We used the VLAD algorithm without PCA in order to directly visualise the impact of vocabulary size on the metrics. It can be seen that the VLAD descriptor works more accurately with a small vocabulary size. On the two graphs we can see that the optimal size is 50.

  • Display of recall/accuracy curves as a function of vocabulary size

4-b-1

  • Display of the evolution of the score map according to the size of the vocabulary

4-b-2

c) Analysis of the execution time

We could notice that the time evolves linearly according to our two criteria. When we increase the number of components, in addition to causing a loss of precision, the execution time increases.

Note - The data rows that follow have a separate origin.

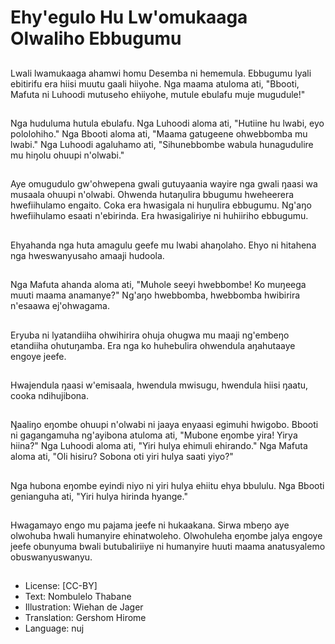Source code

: # Ehy'egulo Hu Lw'omukaaga Olwaliho Ebbugumu

##
Lwali lwamukaaga ahamwi homu Desemba ni hememula. Ebbugumu lyali ebitirifu era hiisi muutu gaali hiiyohe. Nga maama atuloma ati, "Bbooti, Mafuta ni Luhoodi mutuseho ehiiyohe, mutule ebulafu muje mugudule!"

##
Nga huduluma hutula ebulafu. Nga Luhoodi aloma ati, "Hutiine hu lwabi, eyo pololohiho." Nga Bbooti aloma ati, "Maama gatugeene ohwebbomba mu lwabi." Nga Luhoodi agaluhamo ati, "Sihunebbombe wabula hunagudulire mu hiŋolu ohuupi n'olwabi."

##
Aye omugudulo gw'ohwepena gwali gutuyaania wayire nga gwali ŋaasi wa musaala ohuupi n'olwabi. Ohwenda hutaŋulira bbugumu hweheerera hwefiihulamo engaito. Coka era hwasigala ni huŋulira ebbugumu. Ng'aŋo hwefiihulamo esaati n'ebirinda. Era hwasigaliriye ni huhiiriho ebbugumu.

##
Ehyahanda nga huta amagulu geefe mu lwabi ahaŋolaho. Ehyo ni hitahena nga hweswanyusaho amaaji hudoola.

##
Nga Mafuta ahanda aloma ati, "Muhole seeyi hwebbombe! Ko muŋeega muuti maama anamanye?" Ng'aŋo hwebbomba, hwebbomba hwibirira n'esaawa ej'ohwagama.

##
Eryuba ni lyatandiiha ohwihirira ohuja ohugwa mu maaji ng'embeŋo etandiiha ohutuŋamba. Era nga ko huhebulira ohwendula aŋahutaaye engoye jeefe.

##
Hwajendula ŋaasi w'emisaala, hwendula mwisugu, hwendula hiisi ŋaatu, cooka ndihujibona.

##
Ŋaaliŋo eŋombe ohuupi n'olwabi ni jaaya enyaasi egimuhi hwigobo. Bbooti ni gagangamuha ng'ayibona atuloma ati, "Mubone eŋombe yira! Yirya hiina?" Nga Luhoodi aloma ati, "Yiri hulya ehimuli ehirando." Nga Mafuta aloma ati, "Oli hisiru? Sobona oti yiri hulya saati yiyo?"

##
Nga hubona eŋombe eyindi niyo ni yiri hulya ehiitu ehya bbululu. Nga Bbooti genianguha ati, "Yiri hulya hirinda hyange."

##
Hwagamayo engo mu pajama jeefe ni hukaakana. Sirwa mbeŋo aye olwohuba hwali humanyire ehinatwoleho. Olwohuleha eŋombe jalya engoye jeefe obunyuma bwali butubaliriiye ni humanyire huuti maama anatusyalemo obuswanyuswanyu.

##
* License: [CC-BY]
* Text: Nombulelo Thabane
* Illustration: Wiehan de Jager
* Translation: Gershom Hirome
* Language: nuj
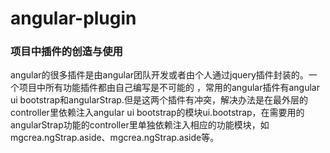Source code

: # angular-plugin
### 项目中插件的创造与使用
angular的很多插件是由angular团队开发或者由个人通过jquery插件封装的。一个项目中所有功能插件都由自己编写是不可能的 ，常用的angular插件有angular ui bootstrap和angularStrap.但是这两个插件有冲突，解决办法是在最外层的controller里依赖注入angular ui bootstrap的模块ui.bootstrap，在需要用的angularStrap功能的controller里单独依赖注入相应的功能模块，如mgcrea.ngStrap.aside、mgcrea.ngStrap.aside等。
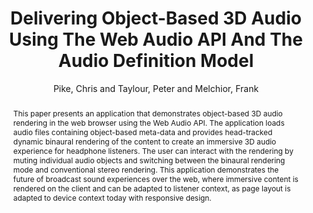 --- 
title: "Delivering Object-Based 3D Audio Using The Web Audio API And The Audio Definition Model" 
abstract: "This paper presents an application that demonstrates object-based 3D audio rendering in the web browser using the Web Audio API. The application loads audio files containing object-based meta-data and provides head-tracked dynamic binaural rendering of the content to create an immersive 3D audio experience for headphone listeners. The user can interact with the rendering by muting individual audio objects and switching between the binaural rendering mode and conventional stereo rendering. This application demonstrates the future of broadcast sound experiences over the web, where immersive content is rendered on the client and can be adapted to listener context, as page layout is adapted to device context today with responsive design." 
address: "Paris" 
author: "Pike, Chris and Taylour, Peter and Melchior, Frank"
webAuthor: "Chris Pike, Peter Taylour, Frank Melchior" 
booktitle: "Proceedings of the International Web Audio Conference" 
editor: "Goldszmidt, Samuel and Schnell, Norbert and Saiz, Victor and Matuszewski, Benjamin" 
month: "January"
pages: "" 
publisher: "IRCAM" 
series: "WAC '15"
track: "Paper"  
year: "2015" 
id: "2015_24" 
tags: year2015
media: https://medias.ircam.fr/x2ad0c5 
pdflink: /_data/papers/pdf/2015/2015_24.pdf
ISSN: 2663-5844
---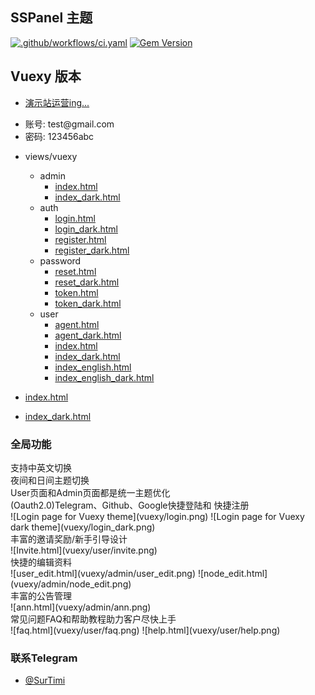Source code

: ## SSPanel 主题

[![.github/workflows/ci.yaml](https://github.com/pages-themes/cayman/actions/workflows/ci.yaml/badge.svg)](https://github.com/pages-themes/cayman/actions/workflows/ci.yaml) [![Gem Version](https://badge.fury.io/rb/jekyll-theme-cayman.svg)](https://badge.fury.io/rb/jekyll-theme-cayman)

## Vuexy 版本
- [演示站运营ing...](https://dggyun.com)
- <dt>账号: test@gmail.com</dt>
- <dt>密码: 123456abc</dt>

- views/vuexy
  - admin
    - [index.html](vuexy/admin/index.png)
    - [index_dark.html](vuexy/admin/index_dark.png)
  - auth
    - [login.html](vuexy/login.png)
    - [login_dark.html](vuexy/login_dark.png)
    - [register.html](vuexy/register.png)
    - [register_dark.html](vuexy/register_dark.png)
  - password
    - [reset.html](vuexy/password_reset.png)
    - [reset_dark.html](vuexy/password_reset_dark.png)
    - [token.html](vuexy/reset_token.png)
    - [token_dark.html](vuexy/reset_token_dark.png)
  - user
    - [agent.html](vuexy/user/agent.png)
    - [agent_dark.html](vuexy/user/agent_dark.png)
    - [index.html](vuexy/user/index.png)
    - [index_dark.html](vuexy/user/index_dark.png)
    - [index_english.html](vuexy/user/index_english.png)
    - [index_english_dark.html](vuexy/user/index_english_dark.png)
- [index.html](vuexy/index.png)
- [index_dark.html](vuexy/index_dark.png)

### 全局功能
<dt>支持中英文切换</dt>
<dt>夜间和日间主题切换</dt>
<dt>User页面和Admin页面都是统一主题优化</dt>
<dt>(Oauth2.0)Telegram、Github、Google快捷登陆和 快捷注册</dt>
![Login page for Vuexy theme](vuexy/login.png)
![Login page for Vuexy dark theme](vuexy/login_dark.png)
<dt>丰富的邀请奖励/新手引导设计</dt>
![Invite.html](vuexy/user/invite.png)
<dt>快捷的编辑资料</dt>
![user_edit.html](vuexy/admin/user_edit.png)
![node_edit.html](vuexy/admin/node_edit.png)
<dt>丰富的公告管理</dt>
![ann.html](vuexy/admin/ann.png)
<dt>常见问题FAQ和帮助教程助力客户尽快上手</dt>
![faq.html](vuexy/user/faq.png)
![help.html](vuexy/user/help.png)

### 联系Telegram
- [@SurTimi](https://t.me/SurTimi)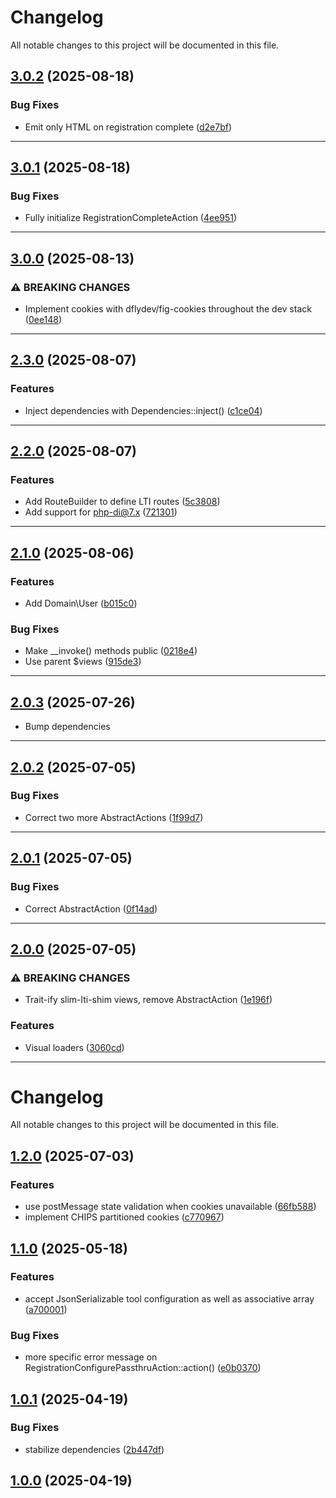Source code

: <!--- BEGIN HEADER -->
# Changelog

All notable changes to this project will be documented in this file.
<!--- END HEADER -->

## [3.0.2](https://github.com/groton-school/slim-lti-shim/compare/v3.0.1...v3.0.2) (2025-08-18)

### Bug Fixes

* Emit only HTML on registration complete ([d2e7bf](https://github.com/groton-school/slim-lti-shim/commit/d2e7bf5026cdebad07bcb93dcff5597f070995f6))


---

## [3.0.1](https://github.com/groton-school/slim-lti-shim/compare/v3.0.0...v3.0.1) (2025-08-18)

### Bug Fixes

* Fully initialize RegistrationCompleteAction ([4ee951](https://github.com/groton-school/slim-lti-shim/commit/4ee951213b00a088d8be4e626f928150198eae3c))


---

## [3.0.0](https://github.com/groton-school/slim-lti-shim/compare/v2.3.0...v3.0.0) (2025-08-13)

### ⚠ BREAKING CHANGES

* Implement cookies with dflydev/fig-cookies throughout the dev stack ([0ee148](https://github.com/groton-school/slim-lti-shim/commit/0ee1486a825960d1ca7d692db74ead2e07c61efd))


---

## [2.3.0](https://github.com/groton-school/slim-lti-shim/compare/v2.2.0...v2.3.0) (2025-08-07)

### Features

* Inject dependencies with Dependencies::inject() ([c1ce04](https://github.com/groton-school/slim-lti-shim/commit/c1ce04a3af674767ceb85b2029d282308158ca42))


---

## [2.2.0](https://github.com/groton-school/slim-lti-shim/compare/v2.1.0...v2.2.0) (2025-08-07)

### Features

* Add RouteBuilder to define LTI routes ([5c3808](https://github.com/groton-school/slim-lti-shim/commit/5c38084c47fc7eda30c4469a086fdf808b66d0a1))
* Add support for php-di@7.x ([721301](https://github.com/groton-school/slim-lti-shim/commit/72130171e3909de5915465bf8938cc290b6024ff))


---

## [2.1.0](https://github.com/groton-school/slim-lti-shim/compare/v2.0.3...v2.1.0) (2025-08-06)

### Features

* Add Domain\User ([b015c0](https://github.com/groton-school/slim-lti-shim/commit/b015c048f919c7381bb0d4b9a6d40cd57b892fc8))

### Bug Fixes

* Make __invoke() methods public ([0218e4](https://github.com/groton-school/slim-lti-shim/commit/0218e41c155c56c7ddf67694cb9fe37415a1e35f))
* Use parent $views ([915de3](https://github.com/groton-school/slim-lti-shim/commit/915de348765634a08efe9ccef947a5dd10992c82))


---

## [2.0.3](https://github.com/groton-school/lti.slim-lti-shim/compare/v2.0.2...v2.0.3) (2025-07-26)

- Bump dependencies

---

## [2.0.2](https://github.com/groton-school/lti.slim-lti-shim/compare/v2.0.1...v2.0.2) (2025-07-05)

### Bug Fixes

- Correct two more AbstractActions ([1f99d7](https://github.com/groton-school/lti.slim-lti-shim/commit/1f99d7caefd7e0acb1d358b0af94e0390523fcf7))

---

## [2.0.1](https://github.com/groton-school/lti.slim-lti-shim/compare/v2.0.0...v2.0.1) (2025-07-05)

### Bug Fixes

- Correct AbstractAction ([0f14ad](https://github.com/groton-school/lti.slim-lti-shim/commit/0f14adbba716c88ccc5970fcf681cb68a1569844))

---

## [2.0.0](https://github.com/groton-school/lti.slim-lti-shim/compare/v1.2.0...v2.0.0) (2025-07-05)

### ⚠ BREAKING CHANGES

- Trait-ify slim-lti-shim views, remove AbstractAction ([1e196f](https://github.com/groton-school/lti.slim-lti-shim/commit/1e196f7c2bceb343e93ad34ea734e4d2a2e54790))

### Features

- Visual loaders ([3060cd](https://github.com/groton-school/lti.slim-lti-shim/commit/3060cd3bc2662ffe9430b09f1d104c1248b4ff2f))

---

# Changelog

All notable changes to this project will be documented in this file.

## [1.2.0](https://github.com/groton-school/lti.slim-lti-shim/compare/v1.1.0...v1.2.0) (2025-07-03)

### Features

- use postMessage state validation when cookies unavailable ([66fb588](https://github.com/groton-school/lti.slim-lti-shim/commit/66fb5884160e209208349cf417c3d13b78864dd2))
- implement CHIPS partitioned cookies ([c770967](https://github.com/groton-school/lti.slim-lti-shim/commit/c770967e389f5538bea2c018ffecdf74cf2f86a5))

## [1.1.0](https://github.com/groton-school/lti.slim-lti-shim/compare/v1.0.1...v1.1.0) (2025-05-18)

### Features

- accept JsonSerializable tool configuration as well as associative array ([a700001](https://github.com/groton-school/lti.slim-lti-shim/commit/a7000011e05d8c155048f1e1fa80a558ee63a195))

### Bug Fixes

- more specific error message on RegistrationConfigurePassthruAction::action() ([e0b0370](https://github.com/groton-school/lti.slim-lti-shim/commit/e0b0370e9311eb42a069ce0291bcf8e9eace0ba6))

## [1.0.1](https://github.com/groton-school/lti.slim-lti-shim/compare/v1.0.0...v1.0.1) (2025-04-19)

### Bug Fixes

- stabilize dependencies ([2b447df](https://github.com/groton-school/lti.slim-lti-shim/commit/2b447dfedd8428aa6ca5efa915c9ab3cf8790321))

## [1.0.0](https://github.com/groton-school/lti.slim-lti-shim/compare/1751c27a7f2e0d515a0c3965ef24024eeab0a1dd...v1.0.0) (2025-04-19)
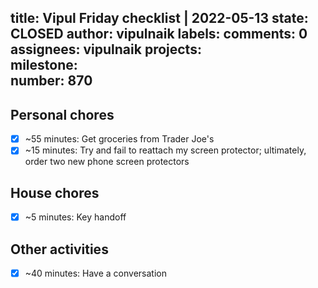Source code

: title:	Vipul Friday checklist | 2022-05-13
state:	CLOSED
author:	vipulnaik
labels:	
comments:	0
assignees:	vipulnaik
projects:	
milestone:	
number:	870
--
## Personal chores

- [x] ~55 minutes: Get groceries from Trader Joe's
- [x] ~15 minutes: Try and fail to reattach my screen protector; ultimately, order two new phone screen protectors 

## House chores

- [x] ~5 minutes: Key handoff

## Other activities

- [x] ~40 minutes: Have a conversation

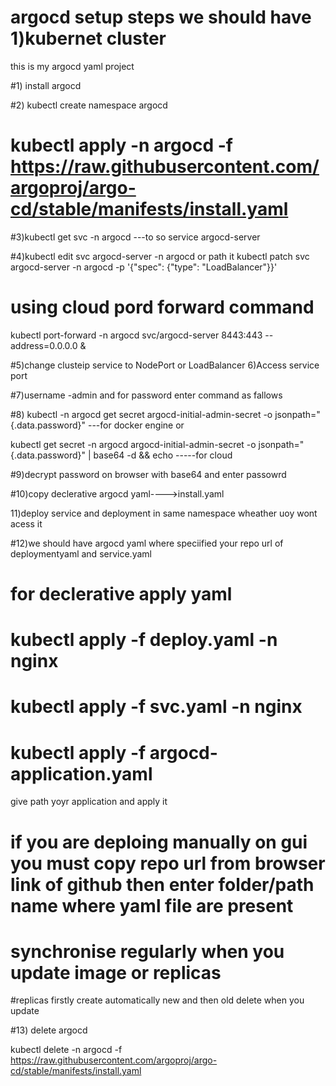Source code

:# argocd setup steps we should have 1)kubernet cluster 
this is my argocd yaml project

#1) install argocd 

#2)  kubectl create namespace argocd
 
 # kubectl apply -n argocd -f https://raw.githubusercontent.com/argoproj/argo-cd/stable/manifests/install.yaml

#3)kubectl get svc -n argocd   ---to so service argocd-server

#4)kubectl edit svc argocd-server -n argocd or path it kubectl patch svc argocd-server -n argocd -p '{"spec": {"type": "LoadBalancer"}}'

# using cloud pord forward command 

 kubectl port-forward -n argocd svc/argocd-server 8443:443 --address=0.0.0.0 &

#5)change clusteip service to NodePort or LoadBalancer
6)Access service port 

#7)username -admin and for password enter command as fallows

#8)  kubectl -n argocd get secret argocd-initial-admin-secret -o jsonpath="{.data.password}" ---for docker engine or

kubectl get secret -n argocd argocd-initial-admin-secret -o jsonpath="{.data.password}" | base64 -d && echo      -----for cloud

#9)decrypt password on browser with base64 and enter passowrd

#10)copy declerative argocd yaml---->install.yaml

11)deploy service and deployment in same namespace wheather uoy wont acess it

#12)we should have argocd yaml where speciified your repo url of deploymentyaml and service.yaml


#   for declerative apply yaml

# kubectl apply -f deploy.yaml -n nginx
# kubectl apply -f svc.yaml -n nginx
# kubectl apply -f argocd-application.yaml 

give path yoyr application and apply it 

# if you are deploing manually on gui you must copy repo url from browser link of github  then enter folder/path  name where yaml file are present 

# synchronise regularly when you update image or replicas

#replicas firstly create automatically new and then old delete when you update 

#13) delete argocd 

kubectl delete -n argocd -f https://raw.githubusercontent.com/argoproj/argo-cd/stable/manifests/install.yaml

  • Average computation time as a function of the size of the vocabulary

4-c-1

  • Average calculation time as a function of the number of principal components

4-c-2

d) Conclusion

To conclude, we can notice that the VLAD system allows to obtain a very good compromise between accuracy and execution time. Principal Component Analysis not only increases the accuracy (provided that the number of components is well chosen) but also decreases the execution time as the number of dimensions decreases. Another advantage of the VLAD system is that it provides good accuracy for small vocabularies, since it provides maximum accuracy for a vocabulary size of 50 words.

General Conclusion

By varying the parameters of each system, we were able to analyse their strengths and weaknesses. Personally, this lab/project has allowed me to better understand the functioning of these systems. We were able to develop our analytical skills in terms of optimising these systems.